Discussion on the hashcode method in Java (recommended)

  • 2020-05-19 04:59:25
  • OfStack

Hash tables are a data structure that most people are familiar with, and hash tables are used in many places to improve lookup efficiency. There is one method in Java's Object class:


public native int hashCode(); 

According to the declaration of this method, this method returns a value of type int and is a local method, so no implementation is given in the Object class.

Why does the Object class need a method like this? What does it do? Today we will discuss the hashCode method in detail.

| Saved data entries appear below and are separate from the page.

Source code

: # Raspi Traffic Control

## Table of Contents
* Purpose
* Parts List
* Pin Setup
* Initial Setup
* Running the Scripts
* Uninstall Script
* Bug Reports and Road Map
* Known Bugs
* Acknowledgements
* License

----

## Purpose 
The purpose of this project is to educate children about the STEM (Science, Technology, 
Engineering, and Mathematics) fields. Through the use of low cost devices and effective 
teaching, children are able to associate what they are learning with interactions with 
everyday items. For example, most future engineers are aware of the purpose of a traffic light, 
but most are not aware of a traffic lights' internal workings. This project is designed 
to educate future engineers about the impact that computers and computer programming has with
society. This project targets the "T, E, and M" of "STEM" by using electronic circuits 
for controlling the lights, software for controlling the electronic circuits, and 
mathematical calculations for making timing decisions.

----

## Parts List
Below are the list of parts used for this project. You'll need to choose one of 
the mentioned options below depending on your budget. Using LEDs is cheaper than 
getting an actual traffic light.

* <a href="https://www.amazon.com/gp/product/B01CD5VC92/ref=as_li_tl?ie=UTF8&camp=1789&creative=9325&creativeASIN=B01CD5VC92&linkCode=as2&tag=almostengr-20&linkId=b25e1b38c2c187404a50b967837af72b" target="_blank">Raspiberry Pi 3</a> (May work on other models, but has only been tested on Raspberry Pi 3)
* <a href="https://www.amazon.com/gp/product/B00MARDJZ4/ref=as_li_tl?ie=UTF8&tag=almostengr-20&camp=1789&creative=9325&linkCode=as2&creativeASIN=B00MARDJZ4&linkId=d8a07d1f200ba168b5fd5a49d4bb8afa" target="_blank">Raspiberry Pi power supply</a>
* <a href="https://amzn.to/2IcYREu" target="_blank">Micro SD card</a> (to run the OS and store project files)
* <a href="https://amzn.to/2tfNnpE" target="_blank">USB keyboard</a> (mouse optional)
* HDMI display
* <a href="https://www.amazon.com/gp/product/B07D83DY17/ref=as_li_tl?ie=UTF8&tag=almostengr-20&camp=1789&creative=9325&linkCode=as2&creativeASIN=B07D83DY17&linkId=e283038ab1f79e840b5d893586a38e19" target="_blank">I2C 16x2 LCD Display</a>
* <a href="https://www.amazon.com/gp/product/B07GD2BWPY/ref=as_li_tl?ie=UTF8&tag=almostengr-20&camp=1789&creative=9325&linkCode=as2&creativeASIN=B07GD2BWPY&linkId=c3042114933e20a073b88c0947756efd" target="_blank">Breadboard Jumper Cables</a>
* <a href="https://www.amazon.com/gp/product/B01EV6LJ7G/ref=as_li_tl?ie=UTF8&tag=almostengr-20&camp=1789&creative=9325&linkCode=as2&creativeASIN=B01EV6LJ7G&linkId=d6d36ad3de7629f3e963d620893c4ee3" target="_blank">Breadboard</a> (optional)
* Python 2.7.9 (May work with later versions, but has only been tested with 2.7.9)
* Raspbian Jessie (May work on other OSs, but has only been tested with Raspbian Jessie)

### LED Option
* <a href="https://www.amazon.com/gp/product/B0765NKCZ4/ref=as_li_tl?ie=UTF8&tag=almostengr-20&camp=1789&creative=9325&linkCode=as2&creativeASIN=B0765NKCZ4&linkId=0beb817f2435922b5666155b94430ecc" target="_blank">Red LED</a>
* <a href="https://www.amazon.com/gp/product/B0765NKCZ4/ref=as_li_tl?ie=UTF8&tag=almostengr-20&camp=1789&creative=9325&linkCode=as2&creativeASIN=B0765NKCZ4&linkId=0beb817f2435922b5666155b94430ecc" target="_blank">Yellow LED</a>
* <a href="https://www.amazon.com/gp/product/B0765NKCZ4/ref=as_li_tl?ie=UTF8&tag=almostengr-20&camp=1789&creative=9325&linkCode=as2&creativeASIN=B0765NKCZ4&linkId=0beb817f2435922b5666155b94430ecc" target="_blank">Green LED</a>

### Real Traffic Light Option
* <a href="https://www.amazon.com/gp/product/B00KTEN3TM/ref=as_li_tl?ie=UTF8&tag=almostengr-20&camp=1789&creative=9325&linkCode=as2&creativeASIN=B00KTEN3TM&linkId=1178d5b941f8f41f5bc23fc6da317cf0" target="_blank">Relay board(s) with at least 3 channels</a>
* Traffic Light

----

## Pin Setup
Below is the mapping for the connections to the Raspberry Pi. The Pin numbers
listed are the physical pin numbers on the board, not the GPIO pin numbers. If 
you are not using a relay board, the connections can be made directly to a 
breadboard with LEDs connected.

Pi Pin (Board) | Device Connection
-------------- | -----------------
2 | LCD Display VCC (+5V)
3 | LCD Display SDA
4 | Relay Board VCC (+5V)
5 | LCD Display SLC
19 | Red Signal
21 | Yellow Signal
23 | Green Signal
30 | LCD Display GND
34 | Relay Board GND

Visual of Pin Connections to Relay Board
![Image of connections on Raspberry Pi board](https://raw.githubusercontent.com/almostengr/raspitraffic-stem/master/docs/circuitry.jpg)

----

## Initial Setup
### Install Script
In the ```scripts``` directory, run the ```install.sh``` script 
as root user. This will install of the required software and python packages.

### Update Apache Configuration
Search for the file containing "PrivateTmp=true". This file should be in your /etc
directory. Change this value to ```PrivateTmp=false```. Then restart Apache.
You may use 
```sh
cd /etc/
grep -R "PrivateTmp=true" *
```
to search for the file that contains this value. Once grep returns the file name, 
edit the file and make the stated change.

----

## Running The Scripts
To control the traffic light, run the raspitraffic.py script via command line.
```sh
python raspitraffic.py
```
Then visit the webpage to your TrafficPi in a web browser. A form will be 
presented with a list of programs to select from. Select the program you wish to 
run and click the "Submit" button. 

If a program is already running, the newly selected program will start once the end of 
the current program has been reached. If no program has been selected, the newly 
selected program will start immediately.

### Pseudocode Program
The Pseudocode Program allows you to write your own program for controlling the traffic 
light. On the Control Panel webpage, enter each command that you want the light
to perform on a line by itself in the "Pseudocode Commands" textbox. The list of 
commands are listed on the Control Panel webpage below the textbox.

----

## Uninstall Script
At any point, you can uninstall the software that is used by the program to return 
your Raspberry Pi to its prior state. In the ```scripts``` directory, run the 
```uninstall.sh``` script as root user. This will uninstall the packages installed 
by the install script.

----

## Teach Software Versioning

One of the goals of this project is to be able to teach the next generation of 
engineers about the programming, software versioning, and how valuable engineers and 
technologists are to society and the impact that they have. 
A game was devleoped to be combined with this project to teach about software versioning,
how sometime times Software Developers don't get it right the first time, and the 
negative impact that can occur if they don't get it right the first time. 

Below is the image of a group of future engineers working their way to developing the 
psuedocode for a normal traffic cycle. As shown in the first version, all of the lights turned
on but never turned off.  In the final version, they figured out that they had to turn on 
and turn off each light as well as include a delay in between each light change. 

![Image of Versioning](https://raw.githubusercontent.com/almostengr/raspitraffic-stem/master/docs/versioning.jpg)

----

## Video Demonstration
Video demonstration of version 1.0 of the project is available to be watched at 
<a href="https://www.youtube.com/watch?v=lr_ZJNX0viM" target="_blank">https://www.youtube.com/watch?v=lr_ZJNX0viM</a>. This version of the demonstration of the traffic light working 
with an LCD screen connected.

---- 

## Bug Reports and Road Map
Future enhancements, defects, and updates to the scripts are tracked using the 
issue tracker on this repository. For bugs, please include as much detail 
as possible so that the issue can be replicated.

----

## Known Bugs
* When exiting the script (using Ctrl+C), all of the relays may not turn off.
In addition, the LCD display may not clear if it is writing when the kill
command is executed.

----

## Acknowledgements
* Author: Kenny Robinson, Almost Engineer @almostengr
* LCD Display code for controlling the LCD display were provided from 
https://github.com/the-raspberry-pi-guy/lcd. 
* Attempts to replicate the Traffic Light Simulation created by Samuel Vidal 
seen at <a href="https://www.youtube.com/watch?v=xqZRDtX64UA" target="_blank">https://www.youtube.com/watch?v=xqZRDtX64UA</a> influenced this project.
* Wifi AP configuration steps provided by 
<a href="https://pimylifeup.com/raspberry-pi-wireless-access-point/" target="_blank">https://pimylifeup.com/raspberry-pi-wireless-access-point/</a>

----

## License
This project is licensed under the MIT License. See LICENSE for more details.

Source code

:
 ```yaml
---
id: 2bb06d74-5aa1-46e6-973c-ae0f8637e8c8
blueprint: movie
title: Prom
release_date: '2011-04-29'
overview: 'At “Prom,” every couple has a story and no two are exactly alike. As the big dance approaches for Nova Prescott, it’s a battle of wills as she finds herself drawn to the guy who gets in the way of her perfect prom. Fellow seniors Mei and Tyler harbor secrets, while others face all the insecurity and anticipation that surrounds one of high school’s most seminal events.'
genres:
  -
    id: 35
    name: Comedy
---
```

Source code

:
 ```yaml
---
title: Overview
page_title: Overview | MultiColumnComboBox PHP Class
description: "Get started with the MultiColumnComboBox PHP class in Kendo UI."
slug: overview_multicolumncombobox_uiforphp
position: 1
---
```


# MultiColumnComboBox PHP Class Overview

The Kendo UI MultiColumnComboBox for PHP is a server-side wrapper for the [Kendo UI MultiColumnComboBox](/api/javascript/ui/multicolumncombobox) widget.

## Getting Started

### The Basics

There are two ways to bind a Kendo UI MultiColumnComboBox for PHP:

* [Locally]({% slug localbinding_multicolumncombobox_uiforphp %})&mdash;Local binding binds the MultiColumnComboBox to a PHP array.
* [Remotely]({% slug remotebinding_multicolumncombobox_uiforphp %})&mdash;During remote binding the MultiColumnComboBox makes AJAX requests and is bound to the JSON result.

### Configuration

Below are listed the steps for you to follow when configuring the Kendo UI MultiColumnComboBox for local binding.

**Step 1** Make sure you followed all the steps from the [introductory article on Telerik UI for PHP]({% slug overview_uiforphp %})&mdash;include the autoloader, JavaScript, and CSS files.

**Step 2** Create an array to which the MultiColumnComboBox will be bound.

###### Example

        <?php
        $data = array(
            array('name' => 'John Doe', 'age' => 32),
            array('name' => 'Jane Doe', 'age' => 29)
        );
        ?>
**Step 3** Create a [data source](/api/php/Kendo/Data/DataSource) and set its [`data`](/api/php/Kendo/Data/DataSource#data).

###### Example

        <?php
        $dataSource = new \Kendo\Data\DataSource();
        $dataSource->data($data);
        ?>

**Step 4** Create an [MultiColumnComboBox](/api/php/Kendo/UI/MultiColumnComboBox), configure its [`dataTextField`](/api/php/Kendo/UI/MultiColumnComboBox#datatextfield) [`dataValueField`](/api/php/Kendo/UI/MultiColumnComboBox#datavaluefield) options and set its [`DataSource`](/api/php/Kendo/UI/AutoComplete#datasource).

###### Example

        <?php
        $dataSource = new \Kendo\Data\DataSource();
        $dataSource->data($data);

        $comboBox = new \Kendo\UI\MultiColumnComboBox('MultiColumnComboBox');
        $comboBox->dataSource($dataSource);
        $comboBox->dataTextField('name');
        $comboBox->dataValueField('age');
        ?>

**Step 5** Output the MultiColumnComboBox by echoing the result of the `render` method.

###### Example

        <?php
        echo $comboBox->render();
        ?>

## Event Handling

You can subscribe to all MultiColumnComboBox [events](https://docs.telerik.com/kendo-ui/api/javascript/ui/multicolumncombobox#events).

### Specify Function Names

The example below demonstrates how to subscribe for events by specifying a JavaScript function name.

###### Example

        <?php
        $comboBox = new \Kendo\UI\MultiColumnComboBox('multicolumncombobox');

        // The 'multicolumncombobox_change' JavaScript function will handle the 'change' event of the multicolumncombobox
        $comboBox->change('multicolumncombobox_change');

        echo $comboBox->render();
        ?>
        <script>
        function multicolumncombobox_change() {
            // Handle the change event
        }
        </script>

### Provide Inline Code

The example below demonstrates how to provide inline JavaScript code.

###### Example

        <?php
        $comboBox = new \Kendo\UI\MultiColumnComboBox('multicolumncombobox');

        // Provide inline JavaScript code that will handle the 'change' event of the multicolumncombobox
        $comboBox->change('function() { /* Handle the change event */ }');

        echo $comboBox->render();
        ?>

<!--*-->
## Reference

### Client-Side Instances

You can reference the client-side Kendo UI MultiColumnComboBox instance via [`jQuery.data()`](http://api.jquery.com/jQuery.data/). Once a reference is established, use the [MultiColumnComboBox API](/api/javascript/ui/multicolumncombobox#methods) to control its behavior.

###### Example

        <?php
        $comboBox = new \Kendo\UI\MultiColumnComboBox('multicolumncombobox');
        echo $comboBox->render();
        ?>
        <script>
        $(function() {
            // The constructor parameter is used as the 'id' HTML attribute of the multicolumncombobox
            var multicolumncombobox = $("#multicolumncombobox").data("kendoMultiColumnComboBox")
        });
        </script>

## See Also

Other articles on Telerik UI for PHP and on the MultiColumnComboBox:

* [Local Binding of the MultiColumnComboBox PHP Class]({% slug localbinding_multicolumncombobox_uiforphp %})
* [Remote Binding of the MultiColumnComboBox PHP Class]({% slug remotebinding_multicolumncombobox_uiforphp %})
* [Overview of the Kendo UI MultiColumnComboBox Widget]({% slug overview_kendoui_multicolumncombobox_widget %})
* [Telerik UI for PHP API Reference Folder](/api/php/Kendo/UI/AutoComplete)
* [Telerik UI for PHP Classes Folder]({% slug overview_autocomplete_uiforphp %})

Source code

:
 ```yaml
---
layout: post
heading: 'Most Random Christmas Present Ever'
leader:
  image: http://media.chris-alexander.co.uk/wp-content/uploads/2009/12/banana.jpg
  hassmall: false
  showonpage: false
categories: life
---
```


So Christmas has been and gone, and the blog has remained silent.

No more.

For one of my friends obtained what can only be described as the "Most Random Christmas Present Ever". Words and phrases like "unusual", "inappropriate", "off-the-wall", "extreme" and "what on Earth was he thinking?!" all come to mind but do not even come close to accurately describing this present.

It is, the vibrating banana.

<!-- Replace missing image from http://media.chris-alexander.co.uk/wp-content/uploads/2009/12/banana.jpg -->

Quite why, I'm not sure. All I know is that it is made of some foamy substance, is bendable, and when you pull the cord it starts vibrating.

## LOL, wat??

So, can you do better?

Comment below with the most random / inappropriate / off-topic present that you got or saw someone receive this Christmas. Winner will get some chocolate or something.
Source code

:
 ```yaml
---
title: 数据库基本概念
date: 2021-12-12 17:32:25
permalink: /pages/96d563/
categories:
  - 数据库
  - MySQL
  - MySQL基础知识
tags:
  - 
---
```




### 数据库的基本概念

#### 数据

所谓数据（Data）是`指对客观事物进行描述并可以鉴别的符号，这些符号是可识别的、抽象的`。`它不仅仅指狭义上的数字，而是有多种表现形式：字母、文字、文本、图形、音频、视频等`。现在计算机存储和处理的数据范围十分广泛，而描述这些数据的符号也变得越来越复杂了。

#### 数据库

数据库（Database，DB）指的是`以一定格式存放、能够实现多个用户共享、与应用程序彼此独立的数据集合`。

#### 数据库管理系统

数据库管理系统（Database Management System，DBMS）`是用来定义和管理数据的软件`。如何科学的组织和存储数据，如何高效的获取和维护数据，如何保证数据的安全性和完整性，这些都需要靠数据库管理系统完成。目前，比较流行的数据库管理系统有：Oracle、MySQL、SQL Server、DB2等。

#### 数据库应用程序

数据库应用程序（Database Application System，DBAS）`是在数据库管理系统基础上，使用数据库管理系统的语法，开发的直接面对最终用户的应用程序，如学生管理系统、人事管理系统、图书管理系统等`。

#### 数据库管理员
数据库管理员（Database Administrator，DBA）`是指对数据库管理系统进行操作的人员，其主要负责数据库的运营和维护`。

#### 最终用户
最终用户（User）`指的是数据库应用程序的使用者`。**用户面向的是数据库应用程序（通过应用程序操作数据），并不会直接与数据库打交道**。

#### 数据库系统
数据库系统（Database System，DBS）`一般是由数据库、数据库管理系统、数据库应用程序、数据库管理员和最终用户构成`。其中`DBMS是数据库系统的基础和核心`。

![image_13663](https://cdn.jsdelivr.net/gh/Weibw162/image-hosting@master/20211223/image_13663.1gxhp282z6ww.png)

1. The role of hashCode method

For programming languages that contain container types, hashCode is basically involved. In Java, as in Java, the main purpose of the hashCode method is to work with hashed collections (HashSet, HashMap, and HashTable).

Why do you say that? Consider a case where, when you insert an object into a collection, how do you check if the object already exists in the collection? (note: duplicate elements are not allowed in collections)

Most people would probably think of calling the equals method to compare one by one, and it works. However, if there are already 10,000 pieces of data or more in the set, if the equals method is used to compare them one by one, the efficiency is bound to be a problem. Show the effect of hashCode method is, when set to add a new object, call the object hashCode method first, get the corresponding hashcode value, in fact in the concrete implementation of HashMap will use 1 table hashcode value has been put into object saved, if not the hashcode value in table, can be directly put into it, don't make any more; If there is the hashcode value, call it equals method comparing with the new elements, the same is not saved, not the same hash other address, so there is a problem of conflict resolution, so that 1 to the number of actual call equals method is greatly reduced, said popular point: 1 Java hashCode method is based on a set of rules will be associated with the object of information (such as object storage address, object field, etc.) mapping into a numerical value, this value according as hash values. The following code is the implementation of the put method in java.util.HashMap:


public V put(K key, V value) {

    if (key == null)

      return putForNullKey(value);

    int hash = hash(key.hashCode());

    int i = indexFor(hash, table.length);

    for (Entry<K,V> e = table[i]; e != null; e = e.next) {

      Object k;

      if (e.hash == hash && ((k = e.key) == key || key.equals(k))) {

        V oldValue = e.value;

        e.value = value;

        e.recordAccess(this);

        return oldValue;

      }

    }

    modCount++;

    addEntry(hash, key, value, i);

    return null;

  } 

put method is used to add new elements to the HashMap, according to the specific implementation in the put method, will call hashCode method to get the first element of hashCode value, then the existence of the view table hashCode value, if there is a call the equals method to determine whether there is the element, if present, is updated value values, or add new elements to the HashMap. It can be seen from here that the hashCode method exists to reduce the number of calls to the equals method, thus improving the efficiency of the program.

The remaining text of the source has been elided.